══ Data
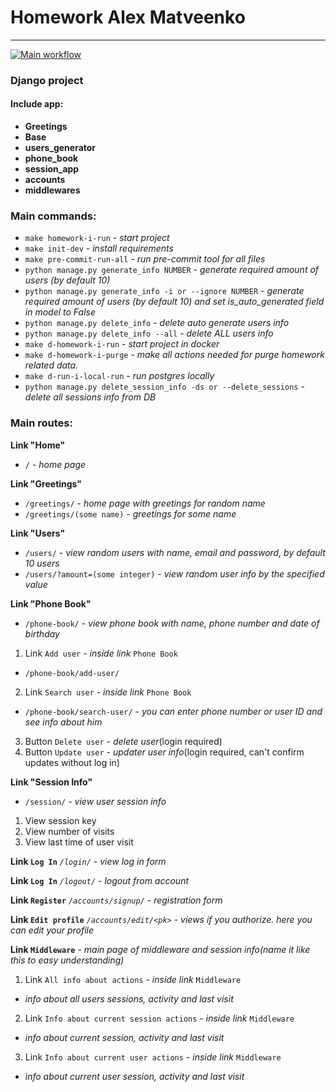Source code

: # Homework Alex Matveenko

***

[![Main workflow](https://github.com/hillel-i-python-pro-i-2022-08-26/homework_django__alex-matveenko/actions/workflows/main-workflow.yml/badge.svg)](https://github.com/hillel-i-python-pro-i-2022-08-26/homework_django__alex-matveenko/actions/workflows/main-workflow.yml)

### Django project

#### Include app:

* **Greetings**
* **Base**
* **users_generator**
* **phone_book**
* **session_app**
* **accounts**
* **middlewares**

### Main commands:

* `make homework-i-run` - *start project*
* `make init-dev` - *install requirements*
* `make pre-commit-run-all` - *run pre-commit tool for all files*
* `python manage.py generate_info NUMBER` - *generate required amount of users (by default 10)*
* `python manage.py generate_info -i or --ignore NUMBER` - *generate required amount of users (by default 10) and set
  is_auto_generated field in model to False*
* `python manage.py delete_info` - *delete auto generate users info*
* `python manage.py delete_info --all` - *delete ALL users info*
* `make d-homework-i-run` - *start project in docker*
* `make d-homework-i-purge` - *make all actions needed for purge homework related data.*
* `make d-run-i-local-run` - *run postgres locally*
* `python manage.py delete_session_info -ds or --delete_sessions` - *delete all sessions info from DB*

### Main routes:

**Link "Home"**

* `/` - *home page*

**Link "Greetings"**

* `/greetings/` - *home page with greetings for random name*
* `/greetings/(some name)` - *greetings for some name*

**Link "Users"**

* `/users/` - *view random users with name, email and password, by default 10 users*
* `/users/?amount=(some integer)` - *view random user info by the specified value*

**Link "Phone Book"**

* `/phone-book/` - *view phone book with name, phone number and date of birthday*

1) Link `Add user` - *inside link* `Phone Book`

* `/phone-book/add-user/`

2) Link `Search user` - *inside link* `Phone Book`

* `/phone-book/search-user/` - *you can enter phone number or user ID and see info about him*

3) Button `Delete user` - *delete user*(login required)
4) Button `Update user` - *updater user info*(login required, can't confirm updates without log in)

**Link "Session Info"**

* `/session/` - *view user session info*

1) View session key
2) View number of visits
3) View last time of user visit

**Link `Log In`**
*`/login/`* - *view log in form*

**Link `Log In`**
*`/logout/`* - *logout from account*

**Link `Register`**
*`/accounts/signup/`* - *registration form*

**Link `Edit profile`**
*`/accounts/edit/<pk>`* - *views if you authorize. here you can edit your profile*

**Link `Middleware`** - *main page of middleware and session info(name it like this to easy understanding)*

1) Link `All info about actions` - *inside link* `Middleware`

* *info about all users sessions, activity and last visit*

2) Link `Info about current session actions` - *inside link* `Middleware`

* *info about current session, activity and last visit*

3) Link `Info about current user actions` - *inside link* `Middleware`

* *info about current user session, activity and last visit*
════
Requirement: The span to print begins at the line containing "to easy understanding)*" and ends at the final line of the entries; print it exactly and print nothing else.

Task output:
**Link `Middleware`** - *main page of middleware and session info(name it like this to easy understanding)*

1) Link `All info about actions` - *inside link* `Middleware`

* *info about all users sessions, activity and last visit*

2) Link `Info about current session actions` - *inside link* `Middleware`

* *info about current session, activity and last visit*

3) Link `Info about current user actions` - *inside link* `Middleware`

* *info about current user session, activity and last visit*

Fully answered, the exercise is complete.